═══ INPUT FOR THIS TASK

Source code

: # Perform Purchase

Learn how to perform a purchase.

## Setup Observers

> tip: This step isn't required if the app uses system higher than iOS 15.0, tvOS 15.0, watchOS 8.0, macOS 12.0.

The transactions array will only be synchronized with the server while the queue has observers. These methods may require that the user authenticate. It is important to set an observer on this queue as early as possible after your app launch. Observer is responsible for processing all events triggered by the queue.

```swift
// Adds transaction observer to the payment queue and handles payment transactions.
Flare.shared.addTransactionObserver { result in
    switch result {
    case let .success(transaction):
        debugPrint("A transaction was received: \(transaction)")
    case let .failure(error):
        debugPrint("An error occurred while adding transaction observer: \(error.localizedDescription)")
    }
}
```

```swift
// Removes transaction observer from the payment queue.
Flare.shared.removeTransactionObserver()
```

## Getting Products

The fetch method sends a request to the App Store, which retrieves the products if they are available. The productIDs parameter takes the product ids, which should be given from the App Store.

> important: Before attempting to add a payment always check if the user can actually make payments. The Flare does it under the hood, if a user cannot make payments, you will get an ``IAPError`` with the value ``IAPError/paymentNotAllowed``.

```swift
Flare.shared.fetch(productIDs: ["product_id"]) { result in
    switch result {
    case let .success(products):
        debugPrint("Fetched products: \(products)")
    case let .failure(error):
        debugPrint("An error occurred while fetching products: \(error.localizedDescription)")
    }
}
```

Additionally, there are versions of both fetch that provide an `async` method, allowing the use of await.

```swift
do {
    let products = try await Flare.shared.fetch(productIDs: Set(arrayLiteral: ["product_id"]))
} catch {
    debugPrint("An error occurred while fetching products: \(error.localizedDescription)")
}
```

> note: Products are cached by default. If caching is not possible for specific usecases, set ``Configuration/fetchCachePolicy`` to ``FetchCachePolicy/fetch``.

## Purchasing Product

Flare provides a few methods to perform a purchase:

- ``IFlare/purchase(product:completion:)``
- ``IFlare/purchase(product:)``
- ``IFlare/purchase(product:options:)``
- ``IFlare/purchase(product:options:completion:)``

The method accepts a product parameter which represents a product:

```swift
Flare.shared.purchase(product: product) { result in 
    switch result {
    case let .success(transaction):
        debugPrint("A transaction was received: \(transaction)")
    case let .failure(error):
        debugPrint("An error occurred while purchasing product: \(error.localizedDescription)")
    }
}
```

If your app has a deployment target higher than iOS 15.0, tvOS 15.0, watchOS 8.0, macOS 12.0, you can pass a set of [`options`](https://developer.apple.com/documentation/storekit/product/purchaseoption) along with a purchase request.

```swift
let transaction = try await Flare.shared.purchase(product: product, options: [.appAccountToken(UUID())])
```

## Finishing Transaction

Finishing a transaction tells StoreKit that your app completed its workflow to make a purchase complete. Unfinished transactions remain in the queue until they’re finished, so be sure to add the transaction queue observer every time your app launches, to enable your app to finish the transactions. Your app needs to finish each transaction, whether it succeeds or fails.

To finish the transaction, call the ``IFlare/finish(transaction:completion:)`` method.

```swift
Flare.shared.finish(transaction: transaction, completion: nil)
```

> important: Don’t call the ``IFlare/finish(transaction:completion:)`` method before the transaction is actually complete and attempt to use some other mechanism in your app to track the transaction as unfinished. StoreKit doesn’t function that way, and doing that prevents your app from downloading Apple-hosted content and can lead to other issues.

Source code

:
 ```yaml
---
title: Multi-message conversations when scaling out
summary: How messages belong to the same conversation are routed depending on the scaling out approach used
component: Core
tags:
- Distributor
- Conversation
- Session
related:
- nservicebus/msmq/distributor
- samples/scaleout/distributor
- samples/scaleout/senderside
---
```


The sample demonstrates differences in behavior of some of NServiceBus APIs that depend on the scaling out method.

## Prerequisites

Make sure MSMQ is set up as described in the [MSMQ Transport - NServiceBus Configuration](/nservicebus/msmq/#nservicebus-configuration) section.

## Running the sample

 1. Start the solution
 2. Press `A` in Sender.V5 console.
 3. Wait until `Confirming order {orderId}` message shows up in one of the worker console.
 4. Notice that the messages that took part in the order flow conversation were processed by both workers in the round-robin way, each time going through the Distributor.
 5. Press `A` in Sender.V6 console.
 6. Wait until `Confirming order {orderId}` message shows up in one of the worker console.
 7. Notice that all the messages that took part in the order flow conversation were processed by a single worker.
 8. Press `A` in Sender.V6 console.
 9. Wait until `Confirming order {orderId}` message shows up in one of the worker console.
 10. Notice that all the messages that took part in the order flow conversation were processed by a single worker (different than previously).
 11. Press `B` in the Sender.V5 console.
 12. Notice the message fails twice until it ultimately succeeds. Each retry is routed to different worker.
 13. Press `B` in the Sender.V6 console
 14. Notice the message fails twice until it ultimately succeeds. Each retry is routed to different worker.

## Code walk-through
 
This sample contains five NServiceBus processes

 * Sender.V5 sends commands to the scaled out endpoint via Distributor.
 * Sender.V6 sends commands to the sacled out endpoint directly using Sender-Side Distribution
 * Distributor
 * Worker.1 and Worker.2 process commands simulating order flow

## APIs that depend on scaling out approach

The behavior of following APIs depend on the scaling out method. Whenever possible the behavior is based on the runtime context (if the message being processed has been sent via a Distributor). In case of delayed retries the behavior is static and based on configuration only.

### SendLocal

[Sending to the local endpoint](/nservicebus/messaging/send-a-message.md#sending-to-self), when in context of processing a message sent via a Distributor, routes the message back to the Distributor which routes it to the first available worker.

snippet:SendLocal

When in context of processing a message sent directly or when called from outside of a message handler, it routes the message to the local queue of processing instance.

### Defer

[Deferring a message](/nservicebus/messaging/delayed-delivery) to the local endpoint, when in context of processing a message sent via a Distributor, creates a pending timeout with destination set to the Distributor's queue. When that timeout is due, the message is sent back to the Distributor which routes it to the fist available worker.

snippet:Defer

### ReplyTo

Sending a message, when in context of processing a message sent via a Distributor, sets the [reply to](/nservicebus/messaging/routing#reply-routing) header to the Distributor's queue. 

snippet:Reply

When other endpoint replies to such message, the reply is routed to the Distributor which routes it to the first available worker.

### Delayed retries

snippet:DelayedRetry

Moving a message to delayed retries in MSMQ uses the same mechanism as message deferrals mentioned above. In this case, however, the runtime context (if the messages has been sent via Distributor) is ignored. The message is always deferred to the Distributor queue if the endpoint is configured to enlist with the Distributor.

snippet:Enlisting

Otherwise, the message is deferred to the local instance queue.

══════

* _TASK DETAILS_
Write the entries out again verbatim, every one of them.

* _SOLUTION_
Source code

: # Perform Purchase

Learn how to perform a purchase.

## Setup Observers

> tip: This step isn't required if the app uses system higher than iOS 15.0, tvOS 15.0, watchOS 8.0, macOS 12.0.

The transactions array will only be synchronized with the server while the queue has observers. These methods may require that the user authenticate. It is important to set an observer on this queue as early as possible after your app launch. Observer is responsible for processing all events triggered by the queue.

```swift
// Adds transaction observer to the payment queue and handles payment transactions.
Flare.shared.addTransactionObserver { result in
    switch result {
    case let .success(transaction):
        debugPrint("A transaction was received: \(transaction)")
    case let .failure(error):
        debugPrint("An error occurred while adding transaction observer: \(error.localizedDescription)")
    }
}
```

```swift
// Removes transaction observer from the payment queue.
Flare.shared.removeTransactionObserver()
```

## Getting Products

The fetch method sends a request to the App Store, which retrieves the products if they are available. The productIDs parameter takes the product ids, which should be given from the App Store.

> important: Before attempting to add a payment always check if the user can actually make payments. The Flare does it under the hood, if a user cannot make payments, you will get an ``IAPError`` with the value ``IAPError/paymentNotAllowed``.

```swift
Flare.shared.fetch(productIDs: ["product_id"]) { result in
    switch result {
    case let .success(products):
        debugPrint("Fetched products: \(products)")
    case let .failure(error):
        debugPrint("An error occurred while fetching products: \(error.localizedDescription)")
    }
}
```

Additionally, there are versions of both fetch that provide an `async` method, allowing the use of await.

```swift
do {
    let products = try await Flare.shared.fetch(productIDs: Set(arrayLiteral: ["product_id"]))
} catch {
    debugPrint("An error occurred while fetching products: \(error.localizedDescription)")
}
```

> note: Products are cached by default. If caching is not possible for specific usecases, set ``Configuration/fetchCachePolicy`` to ``FetchCachePolicy/fetch``.

## Purchasing Product

Flare provides a few methods to perform a purchase:

- ``IFlare/purchase(product:completion:)``
- ``IFlare/purchase(product:)``
- ``IFlare/purchase(product:options:)``
- ``IFlare/purchase(product:options:completion:)``

The method accepts a product parameter which represents a product:

```swift
Flare.shared.purchase(product: product) { result in 
    switch result {
    case let .success(transaction):
        debugPrint("A transaction was received: \(transaction)")
    case let .failure(error):
        debugPrint("An error occurred while purchasing product: \(error.localizedDescription)")
    }
}
```

If your app has a deployment target higher than iOS 15.0, tvOS 15.0, watchOS 8.0, macOS 12.0, you can pass a set of [`options`](https://developer.apple.com/documentation/storekit/product/purchaseoption) along with a purchase request.

```swift
let transaction = try await Flare.shared.purchase(product: product, options: [.appAccountToken(UUID())])
```

## Finishing Transaction

Finishing a transaction tells StoreKit that your app completed its workflow to make a purchase complete. Unfinished transactions remain in the queue until they’re finished, so be sure to add the transaction queue observer every time your app launches, to enable your app to finish the transactions. Your app needs to finish each transaction, whether it succeeds or fails.

To finish the transaction, call the ``IFlare/finish(transaction:completion:)`` method.

```swift
Flare.shared.finish(transaction: transaction, completion: nil)
```

> important: Don’t call the ``IFlare/finish(transaction:completion:)`` method before the transaction is actually complete and attempt to use some other mechanism in your app to track the transaction as unfinished. StoreKit doesn’t function that way, and doing that prevents your app from downloading Apple-hosted content and can lead to other issues.

Source code

:
 ```yaml
---
title: Multi-message conversations when scaling out
summary: How messages belong to the same conversation are routed depending on the scaling out approach used
component: Core
tags:
- Distributor
- Conversation
- Session
related:
- nservicebus/msmq/distributor
- samples/scaleout/distributor
- samples/scaleout/senderside
---
```


The sample demonstrates differences in behavior of some of NServiceBus APIs that depend on the scaling out method.

## Prerequisites

Make sure MSMQ is set up as described in the [MSMQ Transport - NServiceBus Configuration](/nservicebus/msmq/#nservicebus-configuration) section.

## Running the sample

 1. Start the solution
 2. Press `A` in Sender.V5 console.
 3. Wait until `Confirming order {orderId}` message shows up in one of the worker console.
 4. Notice that the messages that took part in the order flow conversation were processed by both workers in the round-robin way, each time going through the Distributor.
 5. Press `A` in Sender.V6 console.
 6. Wait until `Confirming order {orderId}` message shows up in one of the worker console.
 7. Notice that all the messages that took part in the order flow conversation were processed by a single worker.
 8. Press `A` in Sender.V6 console.
 9. Wait until `Confirming order {orderId}` message shows up in one of the worker console.
 10. Notice that all the messages that took part in the order flow conversation were processed by a single worker (different than previously).
 11. Press `B` in the Sender.V5 console.
 12. Notice the message fails twice until it ultimately succeeds. Each retry is routed to different worker.
 13. Press `B` in the Sender.V6 console
 14. Notice the message fails twice until it ultimately succeeds. Each retry is routed to different worker.

## Code walk-through
 
This sample contains five NServiceBus processes

 * Sender.V5 sends commands to the scaled out endpoint via Distributor.
 * Sender.V6 sends commands to the sacled out endpoint directly using Sender-Side Distribution
 * Distributor
 * Worker.1 and Worker.2 process commands simulating order flow

## APIs that depend on scaling out approach

The behavior of following APIs depend on the scaling out method. Whenever possible the behavior is based on the runtime context (if the message being processed has been sent via a Distributor). In case of delayed retries the behavior is static and based on configuration only.

### SendLocal

[Sending to the local endpoint](/nservicebus/messaging/send-a-message.md#sending-to-self), when in context of processing a message sent via a Distributor, routes the message back to the Distributor which routes it to the first available worker.

snippet:SendLocal

When in context of processing a message sent directly or when called from outside of a message handler, it routes the message to the local queue of processing instance.

### Defer

[Deferring a message](/nservicebus/messaging/delayed-delivery) to the local endpoint, when in context of processing a message sent via a Distributor, creates a pending timeout with destination set to the Distributor's queue. When that timeout is due, the message is sent back to the Distributor which routes it to the fist available worker.

snippet:Defer

### ReplyTo

Sending a message, when in context of processing a message sent via a Distributor, sets the [reply to](/nservicebus/messaging/routing#reply-routing) header to the Distributor's queue. 

snippet:Reply

When other endpoint replies to such message, the reply is routed to the Distributor which routes it to the first available worker.

### Delayed retries

snippet:DelayedRetry

Moving a message to delayed retries in MSMQ uses the same mechanism as message deferrals mentioned above. In this case, however, the runtime context (if the messages has been sent via Distributor) is ignored. The message is always deferred to the Distributor queue if the endpoint is configured to enlist with the Distributor.

snippet:Enlisting

Otherwise, the message is deferred to the local instance queue.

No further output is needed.